Thank you. Really it is how we sound in the rehearsal room and then other elements get added that sit underneath the surface of the mix. I just wanted to get away from the current trend of either ultra sterile and overly separated tracks on the one side and the other current concept of recording a huge amount of guitar tracks to make things “thicker”. It usually results in a very bland and undymanic sound that maybe “huge” but is (almost) never actually vicious or violent. So its usually just one track of guitars per side (with 2 mics on each cabinet) and the drums are bashed by Ben instead of tapping bullshit. So its basically as someone in our room would hear as we practice, or if they would see us live. We generate a lot of power when we play, so we discharge all of that as we record as well. I hear what you are saying about so many bands wanting to sound like 1986 Noise records, or 1994 Norse BM etc, and I think it’s a very narrow avenue to navigate and nail. Most of my favourite albums were often completely outside the current norm when released. Like Drawing Down the Moon or Fallen Angel of Doom or Scorn Defeat or Scarlet Evil Witching Black. As far as I’m concerned, if we sounded like a clone of any band or era then our recordings would be a failure to our ears. I know Ben and I feel very strongly that we only want to sound like us, but I’m sure plenty of our influences are there to hear for listeners to pick out

-How come you didn’t do the master yourself this time around? How did you work on this?

By the end of the mixing process I was pretty worn out (I also did the mix and master of the Temple Nightside album during the same period because I apparently am a glutton for sonic punishment!) and had wanted to work with Greg Chandler for a long time as Esoteric are a one of my favourite bands musically and sonically. So it was the right time to do it. We were very pleased with the result…even though I was a very fussy bastard about it haha. Greg is a sonic alchemist and really can’t say enough good things about his craft. Just wait til you hear the Qrixkuor album he recorded, mixed and mastered…it’s a fucking beast!

-On the album there are several guest artists. Who are they and why did you decide to have them on board? What have they brought with their cooperation?

Every person involved in the album, whether contributing lyrics or vocals or guitars or mastering, artwork and layout are ALL close comrades of Vassafor, extended family even. No one without a connection to the band was involved in the record. Same reason why we always work with Patrick/Iron Bonehead. These are people WE trust and understand why we are what we are.
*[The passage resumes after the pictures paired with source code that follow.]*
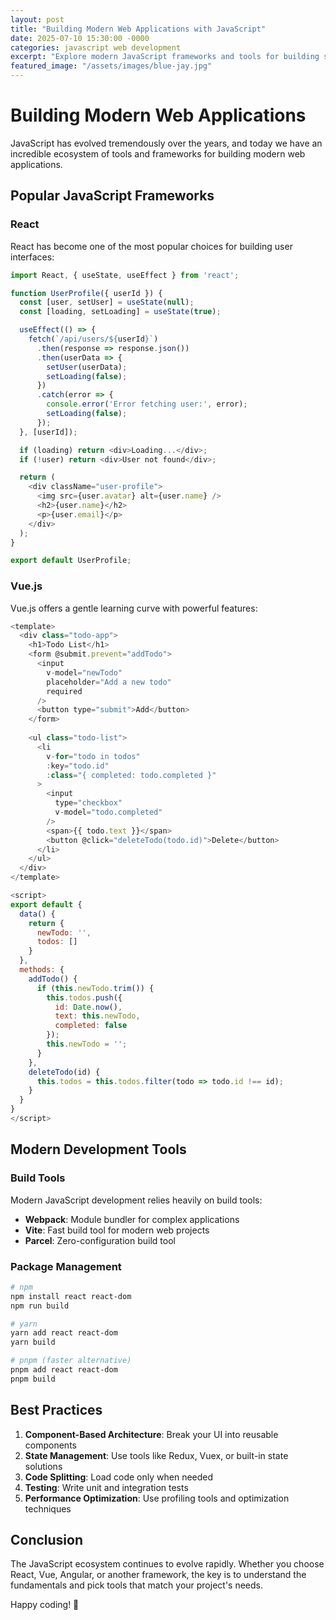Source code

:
 ```yaml
---
layout: post
title: "Building Modern Web Applications with JavaScript"
date: 2025-07-10 15:30:00 -0000
categories: javascript web development
excerpt: "Explore modern JavaScript frameworks and tools for building scalable web applications."
featured_image: "/assets/images/blue-jay.jpg"
---
```


# Building Modern Web Applications

JavaScript has evolved tremendously over the years, and today we have an incredible ecosystem of tools and frameworks for building modern web applications.

## Popular JavaScript Frameworks

### React
React has become one of the most popular choices for building user interfaces:

```javascript
import React, { useState, useEffect } from 'react';

function UserProfile({ userId }) {
  const [user, setUser] = useState(null);
  const [loading, setLoading] = useState(true);

  useEffect(() => {
    fetch(`/api/users/${userId}`)
      .then(response => response.json())
      .then(userData => {
        setUser(userData);
        setLoading(false);
      })
      .catch(error => {
        console.error('Error fetching user:', error);
        setLoading(false);
      });
  }, [userId]);

  if (loading) return <div>Loading...</div>;
  if (!user) return <div>User not found</div>;

  return (
    <div className="user-profile">
      <img src={user.avatar} alt={user.name} />
      <h2>{user.name}</h2>
      <p>{user.email}</p>
    </div>
  );
}

export default UserProfile;
```

### Vue.js
Vue.js offers a gentle learning curve with powerful features:

```javascript
<template>
  <div class="todo-app">
    <h1>Todo List</h1>
    <form @submit.prevent="addTodo">
      <input 
        v-model="newTodo" 
        placeholder="Add a new todo"
        required
      />
      <button type="submit">Add</button>
    </form>
    
    <ul class="todo-list">
      <li 
        v-for="todo in todos" 
        :key="todo.id"
        :class="{ completed: todo.completed }"
      >
        <input 
          type="checkbox" 
          v-model="todo.completed"
        />
        <span>{{ todo.text }}</span>
        <button @click="deleteTodo(todo.id)">Delete</button>
      </li>
    </ul>
  </div>
</template>

<script>
export default {
  data() {
    return {
      newTodo: '',
      todos: []
    }
  },
  methods: {
    addTodo() {
      if (this.newTodo.trim()) {
        this.todos.push({
          id: Date.now(),
          text: this.newTodo,
          completed: false
        });
        this.newTodo = '';
      }
    },
    deleteTodo(id) {
      this.todos = this.todos.filter(todo => todo.id !== id);
    }
  }
}
</script>
```

## Modern Development Tools

### Build Tools
Modern JavaScript development relies heavily on build tools:

- **Webpack**: Module bundler for complex applications
- **Vite**: Fast build tool for modern web projects
- **Parcel**: Zero-configuration build tool

### Package Management
```bash
# npm
npm install react react-dom
npm run build

# yarn
yarn add react react-dom
yarn build

# pnpm (faster alternative)
pnpm add react react-dom
pnpm build
```

## Best Practices

1. **Component-Based Architecture**: Break your UI into reusable components
2. **State Management**: Use tools like Redux, Vuex, or built-in state solutions
3. **Code Splitting**: Load code only when needed
4. **Testing**: Write unit and integration tests
5. **Performance Optimization**: Use profiling tools and optimization techniques

## Conclusion

The JavaScript ecosystem continues to evolve rapidly. Whether you choose React, Vue, Angular, or another framework, the key is to understand the fundamentals and pick tools that match your project's needs.

Happy coding! 🚀

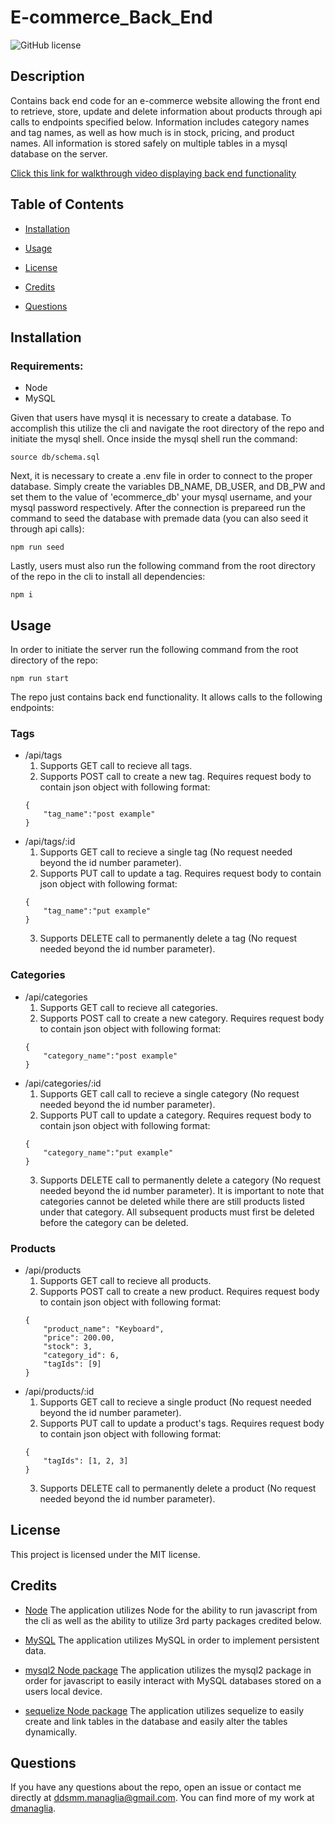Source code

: # E-commerce_Back_End

  ![GitHub license](https://img.shields.io/badge/license-MIT-blue.svg)

  ## Description
  
  Contains back end code for an e-commerce website allowing the front end to retrieve, store, update and delete information about products through api calls to endpoints specified below. Information includes category names and tag names, as well as how much is in stock, pricing, and product names. All information is stored safely on multiple tables in a mysql database on the server. 

  [Click this link for walkthrough video displaying back end functionality](https://drive.google.com/file/d/13dGPVpxy5Pu6jpWC5XpS89ffemWgD9mY/view)
  
  ## Table of Contents
    
  * [Installation](#installation)

  * [Usage](#usage)

  * [License](#license)

  * [Credits](#credits)

  * [Questions](#questions)
  
  ## Installation

  ### Requirements:
  * Node  
  * MySQL

  Given that users have mysql it is necessary to create a database. To accomplish this utilize the cli and navigate the root directory of the repo and initiate the mysql shell. Once inside the mysql shell run the command:

  ```
  source db/schema.sql
  ```

  Next, it is necessary to create a .env file in order to connect to the proper database. Simply create the variables DB_NAME, DB_USER, and DB_PW and set them to the value of 'ecommerce_db' your mysql username, and your mysql password respectively. After the connection is prepareed run the command to seed the database with premade data (you can also seed it through api calls):

  ```
  npm run seed
  ```  

  Lastly, users must also run the following command from the root directory of the repo in the cli to install all dependencies:

  ```
  npm i
  ```
  
  ## Usage
  
  In order to initiate the server run the following command from the root directory of the repo:

  ```
  npm run start
  ```

  The repo just contains back end functionality. It allows calls to the following endpoints:

  ### Tags
  * /api/tags
    1. Supports GET call to recieve all tags.
    2. Supports POST call to create a new tag. Requires request body to contain json object with following format:
    ```
    {
	    "tag_name":"post example"
    }
    ```
  * /api/tags/:id
    1. Supports GET call to recieve a single tag (No request needed beyond the id number parameter).
    2. Supports PUT call to update a tag. Requires request body to contain json object with following format:
    ```
    {
	    "tag_name":"put example"
    }
    ```
    3. Supports DELETE call to permanently delete a tag (No request needed beyond the id number parameter).
  ### Categories
  * /api/categories
    1. Supports GET call to recieve all categories.
    2. Supports POST call to create a new category. Requires request body to contain json object with following format:
    ```
    {
	    "category_name":"post example"
    }
    ```
  * /api/categories/:id
    1. Supports GET call call to recieve a single category (No request needed beyond the id number parameter).
    2. Supports PUT call to update a category. Requires request body to contain json object with following format:
    ```
    {
	    "category_name":"put example"
    }
    ```
    3. Supports DELETE call to permanently delete a category (No request needed beyond the id number parameter). It is important to note that categories cannot be deleted while there are still products listed under that category. All subsequent products must first be deleted before the category can be deleted.
  ### Products
  * /api/products
    1. Supports GET call to recieve all products.
    2. Supports POST call to create a new product. Requires request body to contain json object with following format:
    ```
    {
        "product_name": "Keyboard",
		"price": 200.00,
		"stock": 3,
		"category_id": 6,
		"tagIds": [9]
    }
    ```
  * /api/products/:id
    1. Supports GET call to recieve a single product (No request needed beyond the id number parameter).
    2. Supports PUT call to update a product's tags. Requires request body to contain json object with following format:
    ```
    {
	    "tagIds": [1, 2, 3]
    }
    ```
    3. Supports DELETE call to permanently delete a product (No request needed beyond the id number parameter).

  ## License

  This project is licensed under the MIT license.

  ## Credits

  * [Node](https://nodejs.org/en/) The application utilizes Node for the ability to run javascript from the cli as well as the ability to utilize 3rd party packages credited below.

  * [MySQL](https://www.mysql.com/) The application utilizes MySQL in order to implement persistent data.

  * [mysql2 Node package](https://www.npmjs.com/package/mysql2) The application utilizes the mysql2 package in order for javascript to easily interact with MySQL databases stored on a users local device.
 
  * [sequelize Node package](https://www.npmjs.com/package/sequelize) The application utilizes sequelize to easily create and link tables in the database and easily alter the tables dynamically.

  ## Questions

  If you have any questions about the repo, open an issue or contact me directly at ddsmm.managlia@gmail.com. You can find more of my work at [dmanaglia](https://www.github.com/dmanaglia).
To us there is no outside of Vassafor, this is who and what we are and nothing exists outside this of any real importance. So when others become involved it is in a devotional way, which is why it fits so perfectly into the record

-Nordvargr has also contributed in different aspects of the album. How did everything arise?

Our paths initially crossed after we contributed the MZ412 cover to the CMI tribute album we did with Temple Nightside, Grave Upheaval, Sinistrous Diabolus, Spire and Antediluvian. After we received our records back we sent copies over to Nordvargr as a sign of respect and he and Ben established contact from there. We were asked to do a remix of a track of his on a recent album after that so we thought we’d approach him to be involved. He went above and beyond our expectations. And he subsequently had the cover art from Vika Imago Mortis tattooed on his back so I imagine he was pleased with the result…
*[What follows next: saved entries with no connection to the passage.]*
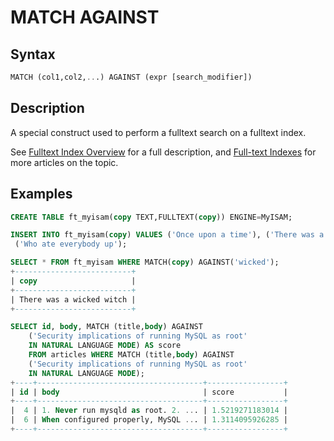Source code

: # MATCH AGAINST

## Syntax

```sql
MATCH (col1,col2,...) AGAINST (expr [search_modifier])
```

## Description

A special construct used to perform a fulltext search on a fulltext index.

See [Fulltext Index Overview](/kb/en/fulltext-index-overview/) for a full description, and [Full-text Indexes](/replication/optimization-and-tuning/optimization-and-indexes/full-text-indexes/) for more articles on the topic.

## Examples

```sql
CREATE TABLE ft_myisam(copy TEXT,FULLTEXT(copy)) ENGINE=MyISAM;

INSERT INTO ft_myisam(copy) VALUES ('Once upon a time'), ('There was a wicked witch'), 
 ('Who ate everybody up');

SELECT * FROM ft_myisam WHERE MATCH(copy) AGAINST('wicked');
+--------------------------+
| copy                     |
+--------------------------+
| There was a wicked witch |
+--------------------------+
```

```sql
SELECT id, body, MATCH (title,body) AGAINST
    ('Security implications of running MySQL as root'
    IN NATURAL LANGUAGE MODE) AS score
    FROM articles WHERE MATCH (title,body) AGAINST
    ('Security implications of running MySQL as root'
    IN NATURAL LANGUAGE MODE);
+----+-------------------------------------+-----------------+
| id | body                                | score           |
+----+-------------------------------------+-----------------+
|  4 | 1. Never run mysqld as root. 2. ... | 1.5219271183014 |
|  6 | When configured properly, MySQL ... | 1.3114095926285 |
+----+-------------------------------------+-----------------+
```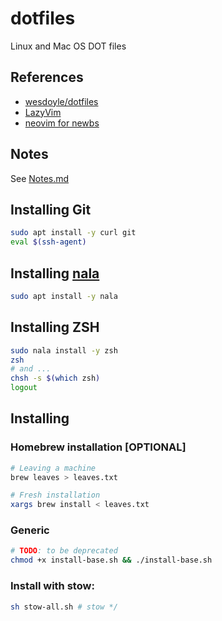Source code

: # dotfiles

Linux and Mac OS DOT files

## References
* [wesdoyle/dotfiles](https://github.com/wesdoyle/dotfiles.git)
* [LazyVim](https://www.lazyvim.org/)
* [neovim for newbs](https://github.com/cpow/neovim-for-newbs.git)

## Notes

See [Notes.md](./Notes.md)

## Installing Git

```bash
sudo apt install -y curl git
eval $(ssh-agent)
```

## Installing [nala](https://github.com/volitank/nala)

```bash
sudo apt install -y nala
```

## Installing ZSH

```bash
sudo nala install -y zsh
zsh
# and ...
chsh -s $(which zsh)
logout
```

## Installing

### Homebrew installation [OPTIONAL]

```bash
# Leaving a machine
brew leaves > leaves.txt

# Fresh installation
xargs brew install < leaves.txt
```

### Generic

```bash
# TODO: to be deprecated
chmod +x install-base.sh && ./install-base.sh
```

### Install with stow:
```bash
sh stow-all.sh # stow */
```


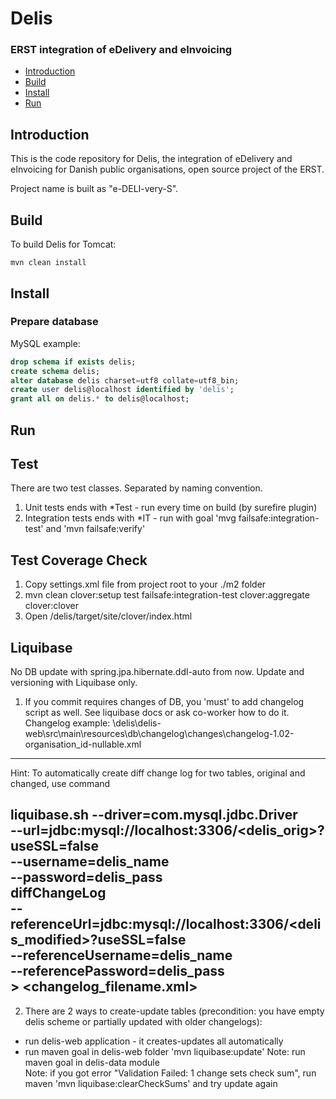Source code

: # Delis 

### ERST integration of eDelivery and eInvoicing 


* [Introduction](#introduction)
* [Build](#build)
* [Install](#install)
* [Run](#run)
		  
## Introduction

This is the code repository for Delis, the integration of eDelivery and eInvoicing for Danish public organisations, open source project of the ERST.

Project name is built as "e-DELI-very-S".

## Build

To build Delis for Tomcat:

    mvn clean install

## Install

### Prepare database

MySQL example:

```sql
drop schema if exists delis;
create schema delis;
alter database delis charset=utf8 collate=utf8_bin; 
create user delis@localhost identified by 'delis';
grant all on delis.* to delis@localhost;
```

## Run

## Test
There are two test classes. Separated by naming convention.
1. Unit tests ends with *Test - run every time on build (by surefire plugin)
2. Integration tests ends with *IT - run with goal 'mvg failsafe:integration-test' and 'mvn failsafe:verify'

## Test Coverage Check
1. Copy settings.xml file from project root to your ./m2 folder
2. mvn clean clover:setup test failsafe:integration-test clover:aggregate clover:clover
3. Open /delis/target/site/clover/index.html

## Liquibase
No DB update with spring.jpa.hibernate.ddl-auto from now. Update and versioning with Liquibase only.
1. If you commit requires changes of DB, you 'must' to add changelog script as well. 
See liquibase docs or ask co-worker how to do it.
Changelog example: \delis\delis-web\src\main\resources\db\changelog\changes\changelog-1.02-organisation_id-nullable.xml
-----------------------------------------------------------------------------------------------------
Hint:
To automatically create diff change log for two tables, original and changed, use command

liquibase.sh --driver=com.mysql.jdbc.Driver \
        --url=jdbc:mysql://localhost:3306/<delis_orig>?useSSL=false \
        --username=delis_name \
        --password=delis_pass \
    diffChangeLog \
        --referenceUrl=jdbc:mysql://localhost:3306/<delis_modified>?useSSL=false \
        --referenceUsername=delis_name \
        --referencePassword=delis_pass \
        > <changelog_filename.xml>
-----------------------------------------------------------------------------------------------------
2. There are 2 ways to create-update tables (precondition: you have empty delis scheme or partially updated with older changelogs):
 - run delis-web application - it creates-updates all automatically
 - run maven goal in delis-web folder 'mvn liquibase:update'
 Note: run maven goal in delis-data module  
 Note: if you got error "Validation Failed: 1 change sets check sum", run maven 'mvn liquibase:clearCheckSums' and try update again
-All this about “To the Death” being said; how would you describe it in just 3 words?

Total Fucking Satan

-And finally, what are now your near-future plans in these uncertain times?

We continue working on more music. It never stops. We have been able to play several shows here in New Zealand in the last half of 2020 with Ulcerate and we plan to do more performances as opportunities arise. Our other band Arcane Relic will be releasing music this year after our debut demo was put out last year. More bass onslaughts in the vein of Necromantia, old Barathrum, etc.

– That’s all from our side, thanks again for your time. If you’d like to add some final words, feel free to do it.

Thanks for the interview and support of Vassafor. Hail Satan, to the death!